Dataset entries section start

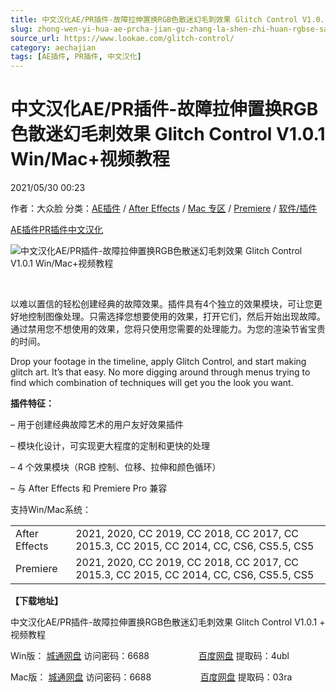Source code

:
 ```yaml
---
title: 中文汉化AE/PR插件-故障拉伸置换RGB色散迷幻毛刺效果 Glitch Control V1.0.1 Win/Mac+视频教程
slug: zhong-wen-yi-hua-ae-prcha-jian-gu-zhang-la-shen-zhi-huan-rgbse-san-mi-huan-mao-ci-xiao-guo-glitch-control-v1-0-1-win-mac-shi-pin-jiao-cheng
source_url: https://www.lookae.com/glitch-control/
category: aechajian
tags: [AE插件, PR插件, 中文汉化]
---
```

# 中文汉化AE/PR插件-故障拉伸置换RGB色散迷幻毛刺效果 Glitch Control V1.0.1 Win/Mac+视频教程

2021/05/30 00:23

作者：大众脸
分类：[AE插件](https://www.lookae.com/after-effects/aechajian/) / [After Effects](https://www.lookae.com/after-effects/) / [Mac 专区](https://www.lookae.com/mac-osx/) / [Premiere](https://www.lookae.com/qitarjcj/premierezy/) / [软件/插件](https://www.lookae.com/qitarjcj/)

[AE插件](https://www.lookae.com/tag/ae%e6%8f%92%e4%bb%b6/)[PR插件](https://www.lookae.com/tag/pr%e6%8f%92%e4%bb%b6/)[中文汉化](https://www.lookae.com/tag/%e4%b8%ad%e6%96%87%e6%b1%89%e5%8c%96/)

![中文汉化AE/PR插件-故障拉伸置换RGB色散迷幻毛刺效果 Glitch Control V1.0.1 Win/Mac+视频教程](https://www.lookae.com/wp-content/uploads/2021/05/Glitch-Control.jpg "中文汉化AE/PR插件-故障拉伸置换RGB色散迷幻毛刺效果 Glitch Control V1.0.1 Win/Mac+视频教程-LookAE.com")

[﻿﻿﻿](https://cloud.video.taobao.com//play/u/705956171/p/1/e/6/t/1/311951165307.mp4)

以难以置信的轻松创建经典的故障效果。插件具有4个独立的效果模块，可让您更好地控制图像处理。只需选择您想要使用的效果，打开它们，然后开始出现故障。通过禁用您不想使用的效果，您将只使用您需要的处理能力。为您的渲染节省宝贵的时间。

Drop your footage in the timeline, apply Glitch Control, and start making glitch art. It’s that easy. No more digging around through menus trying to find which combination of techniques will get you the look you want.

**插件特征：**

– 用于创建经典故障艺术的用户友好效果插件

– 模块化设计，可实现更大程度的定制和更快的处理

– 4 个效果模块（RGB 控制、位移、拉伸和颜色循环）

– 与 After Effects 和 Premiere Pro 兼容

支持Win/Mac系统：

|  |  |
| --- | --- |
| After Effects | 2021, 2020, CC 2019, CC 2018, CC 2017, CC 2015.3, CC 2015, CC 2014, CC, CS6, CS5.5, CS5 |
| Premiere | 2021, 2020, CC 2019, CC 2018, CC 2017, CC 2015.3, CC 2015, CC 2014, CC, CS6, CS5.5, CS5 |

**【下载地址】**

中文汉化AE/PR插件-故障拉伸置换RGB色散迷幻毛刺效果 Glitch Control V1.0.1 + 视频教程

Win版： [城通网盘](https://089u.com/f/680462-497511444-063092) 访问密码：6688                    [百度网盘](https://pan.baidu.com/s/1FzUfZdDrsx3sKZ4hQ13o9A) 提取码：4ubl

Mac版： [城通网盘](https://089u.com/f/680462-497514611-4b4d1a) 访问密码：6688                    [百度网盘](https://pan.baidu.com/s/16hqQR9m0WYck2vW8MF0_CA) 提取码：03ra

Dataset entries section end

● **Problem**
All lines from the beginning of the material above through the line holding "After Effects |" are to be given again exactly, and no others; pictures do not go in.

● **Answer space**
Source code

:
 ```yaml
---
title: 中文汉化AE/PR插件-故障拉伸置换RGB色散迷幻毛刺效果 Glitch Control V1.0.1 Win/Mac+视频教程
slug: zhong-wen-yi-hua-ae-prcha-jian-gu-zhang-la-shen-zhi-huan-rgbse-san-mi-huan-mao-ci-xiao-guo-glitch-control-v1-0-1-win-mac-shi-pin-jiao-cheng
source_url: https://www.lookae.com/glitch-control/
category: aechajian
tags: [AE插件, PR插件, 中文汉化]
---
```

# 中文汉化AE/PR插件-故障拉伸置换RGB色散迷幻毛刺效果 Glitch Control V1.0.1 Win/Mac+视频教程

2021/05/30 00:23

作者：大众脸
分类：[AE插件](https://www.lookae.com/after-effects/aechajian/) / [After Effects](https://www.lookae.com/after-effects/) / [Mac 专区](https://www.lookae.com/mac-osx/) / [Premiere](https://www.lookae.com/qitarjcj/premierezy/) / [软件/插件](https://www.lookae.com/qitarjcj/)

[AE插件](https://www.lookae.com/tag/ae%e6%8f%92%e4%bb%b6/)[PR插件](https://www.lookae.com/tag/pr%e6%8f%92%e4%bb%b6/)[中文汉化](https://www.lookae.com/tag/%e4%b8%ad%e6%96%87%e6%b1%89%e5%8c%96/)

![中文汉化AE/PR插件-故障拉伸置换RGB色散迷幻毛刺效果 Glitch Control V1.0.1 Win/Mac+视频教程](https://www.lookae.com/wp-content/uploads/2021/05/Glitch-Control.jpg "中文汉化AE/PR插件-故障拉伸置换RGB色散迷幻毛刺效果 Glitch Control V1.0.1 Win/Mac+视频教程-LookAE.com")

[﻿﻿﻿](https://cloud.video.taobao.com//play/u/705956171/p/1/e/6/t/1/311951165307.mp4)

以难以置信的轻松创建经典的故障效果。插件具有4个独立的效果模块，可让您更好地控制图像处理。只需选择您想要使用的效果，打开它们，然后开始出现故障。通过禁用您不想使用的效果，您将只使用您需要的处理能力。为您的渲染节省宝贵的时间。

Drop your footage in the timeline, apply Glitch Control, and start making glitch art. It’s that easy. No more digging around through menus trying to find which combination of techniques will get you the look you want.

**插件特征：**

– 用于创建经典故障艺术的用户友好效果插件

– 模块化设计，可实现更大程度的定制和更快的处理

– 4 个效果模块（RGB 控制、位移、拉伸和颜色循环）

– 与 After Effects 和 Premiere Pro 兼容

支持Win/Mac系统：

|  |  |
| --- | --- |
| After Effects | 2021, 2020, CC 2019, CC 2018, CC 2017, CC 2015.3, CC 2015, CC 2014, CC, CS6, CS5.5, CS5 |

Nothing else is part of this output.